Homenaje a las víctimas Wayúu del conflicto armado
Por:
KARMEN RAMÍREZ BOSCÁN
Rodrigo Tovar Pupo, más conocido en el mundo delincuencial del paramilitarismo con el alias de “Jorge 40”, mando responsable del llamado “Bloque Norte de las Autodefensas Unidas de Colombia (AUC)”, entre el 2 y el 5 de octubre de 2005 estuvo en el Centro Cívico de Barranquilla (Atlántico) rindiendo su segunda versión libre ante la Unidad de Justicia y Paz de la Fiscalía General de la Nación.

Pese a las numerosas y justificadas reservas que las víctimas y sobrevivientes Wayúu tenemos respecto de las posibilidades efectivas y reales que la Ley 975 del 25 de julio de 2005, conocida como “Ley de Justicia y Paz”, brinda para garantizar adecuada e integralmente los derechos de las víctimas a la verdad, a la justicia y a la reparación y a brindar garantías para la no repetición, una amplia delegación de líderezas y autoridades Wayúu, principalmente provenientes de la Media Guajira, con el apoyo de oenegés de derechos humanas solidarias, se hicieron presentes en el Centro Cívico con el propósito de, como se dice en la jerga jurídica, recabar información sobre las circunstancias de tiempo, modo y lugar en que cerca de doscientos Wayúu fueron ya sea asesinados o desaparecidos forzadamente por estructuras paramilitares en La Guajira.

Decepción, rabia e indignación de las víctimas

Luego de dos días de escuchar el tedioso y largo discurso de alias “Jorge 40”, cargado de lugares comunes y salpicado de artilugios retóricos sobre el origen, evolución y dinámicas de las estructuras paramilitares en algunos departamentos del Caribe colombiano y ante el silenciamiento e invisibilización deliberados de la sistemática arremetida paramilitar cometida contra comunidades del pueblo Wayúu que fuimos victimizadas con la finalidad de consolidar un control territorial que les permitiera a estos grupos armados ilegales el ejercicio de sus actividades delictivas, las víctimas y sobrevivientes Wayúu que asistimos a la versión libre, decepcionados y frustrados optamos por regresar a nuestros lugares de origen por respeto a nuestros muertos, antes que se completara la versión libre, confirmándose con ello que en la mencionada “Ley de Justicia y Paz” las olvidadas seguimos siendo desafortunadamente las víctimas.

Alias “Jorge 40”, haciendo gala de una arrogancia desmedida, no sólo no reconoció ninguno de los crímenes cometidos contra comunidades del pueblo Wayúu sino que justificó el despliegue del terror de las bandas paramilitares en La Guajira, argumentando una pretendida lucha contrainsurgente en la cual, especialmente para ciertas áreas del territorio Wayúu como las vías que del casco urbano de Maicao conducen a los corregimientos de La Majayura y Carraipía, los Wayúu simplemente fuimos considerados como parte de la insurgencia armada. Según la perversa lógica de alias “Jorge 40”, el llamado “Frente Contrainsurgencia Wayúu” no asesinó ni desapareció forzadamente a ningún Wayúu, sino que “dio de baja” y “ajustició” fue a miembros pertenecientes a las guerrillas.

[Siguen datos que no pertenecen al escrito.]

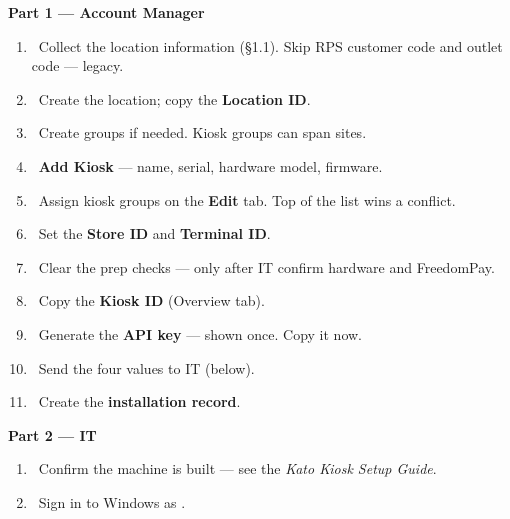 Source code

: \documentclass[a4paper,10pt]{article}
\begin{document}
\begin{center}
\begin{minipage}[t]{0.475\textwidth}
\colorbox{weknowsky}{\parbox{\dimexpr\textwidth-2\fboxsep}{%
  \vspace{2pt}\centering\bfseries\color{weknownight}
  Part 1 --- Account Manager\vspace{2pt}}}
\vspace{4pt}
\footnotesize
\begin{enumerate}[leftmargin=6mm,itemsep=3pt]
  \item \emptybox\ Collect the location information (\S1.1). Skip RPS
        customer code and outlet code --- legacy.
  \item \emptybox\ Create the location; copy the \textbf{Location ID}.
  \item \emptybox\ Create groups if needed. Kiosk groups can span sites.
  \item \emptybox\ \textbf{Add Kiosk} --- name, serial, hardware model,
        firmware.
  \item \emptybox\ Assign kiosk groups on the \textbf{Edit} tab.
        Top of the list wins a conflict.
  \item \emptybox\ Set the \textbf{Store ID} and \textbf{Terminal ID}.
  \item \emptybox\ Clear the prep checks --- only after IT confirm
        hardware and FreedomPay.
  \item \emptybox\ Copy the \textbf{Kiosk ID} (Overview tab).
  \item \emptybox\ Generate the \textbf{API key} --- shown once. Copy it
        now.
  \item \emptybox\ Send the four values to IT (below).
  \item \emptybox\ Create the \textbf{installation record}.
\end{enumerate}
\end{minipage}\hfill
\begin{minipage}[t]{0.475\textwidth}
\colorbox{weknowgreyL}{\parbox{\dimexpr\textwidth-2\fboxsep}{%
  \vspace{2pt}\centering\bfseries\color{weknownight}
  Part 2 --- IT\vspace{2pt}}}
\vspace{4pt}
\footnotesize
\begin{enumerate}[leftmargin=6mm,itemsep=3pt]
  \item \emptybox\ Confirm the machine is built --- see the
        \emph{Kato Kiosk Setup Guide}.
  \item \emptybox\ Sign in to Windows as .

\end{enumerate}
\end{minipage}
\end{center}
\end{document}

Indignación y rabia en las víctimas y sobrevivientes Wayúu han desatado las mentirosas y simplistas explicaciones que alias “Jorge 40” ha estado dando respecto de la inconmensurable tragedia del pueblo Wayúu, razón por la cual rechazamos con vehemencia su recurrente intencionalidad de invisibilizar los crímenes cometidos por las estructuras paramilitares a su mando contra varias comunidades del pueblo Wayúu lo mismo que sus acomodadas justificaciones de que los Wayúu muertos y desaparecidos por los paramilitares eran insurgentes.

Entre el “Frente Contrainsurgencia Wayúu” de ayer y las “Águilas Negras” de hoy

Para nosotros, las víctimas y sobrevivientes Wayúu del paramilitarismo, alias “Jorge 40” desde un principio no fue honesto con el proceso de paz, dado que en forma reiterada el “Bloque Norte de las Autodefensas Unidas de Colombia, (AUC)” incumplió el punto 6 del llamado “Acuerdo de Santa Fe de Ralito para Contribuir a la Paz de Colombia”, suscrito el 15 de julio de 2003 entre el Gobierno Nacional y los mandos de las “Autodefensas Unidas de Colombia, (AUC)”, en el cual éstas se comprometen “con el cumplimiento del cese de hostilidades, como expresión de buena voluntad y continuarán con sus esfuerzos para lograr que sea totalmente efectivo”.

Es así como desde el 15 de julio de 2003, fecha en que se suscribió el mencionado acuerdo, y hasta el 9 de marzo de 2006 cuando se escenificó la llamada “desmovilización” del “Bloque Norte de las Autodefensas Unidas de Colombia, (AUC)”, en Maicao al menos cuarenta y tres (43) Wayúu y en el resto de los municipios de La Guajira alrededor de quince (15) Wayúu fueron asesinados y/o desaparecidos por paramilitares, en áreas donde estas estructuras ejercían un casi absoluto control.

De lo que tenemos conocimiento, alias “Jorge 40” no ha aportado a la fecha datos precisos, concretos y detallados que ayuden a conocer la verdad de los hechos y, contrariamente, ha venido ocultado muchos de los asesinatos y desapariciones forzadas causadas por las estructuras paramilitares que se encontraban a su mando. Como se ha dicho, no sólo no ha querido confesar sus crímenes y actos delictivos sino que ha desplegado todos sus esfuerzos para justificarlos. Así mismo ya ha anunciado que la guerra lo dejó en la quiebra y que, consiguientemente, no cuenta con los recursos para reparar a las víctimas.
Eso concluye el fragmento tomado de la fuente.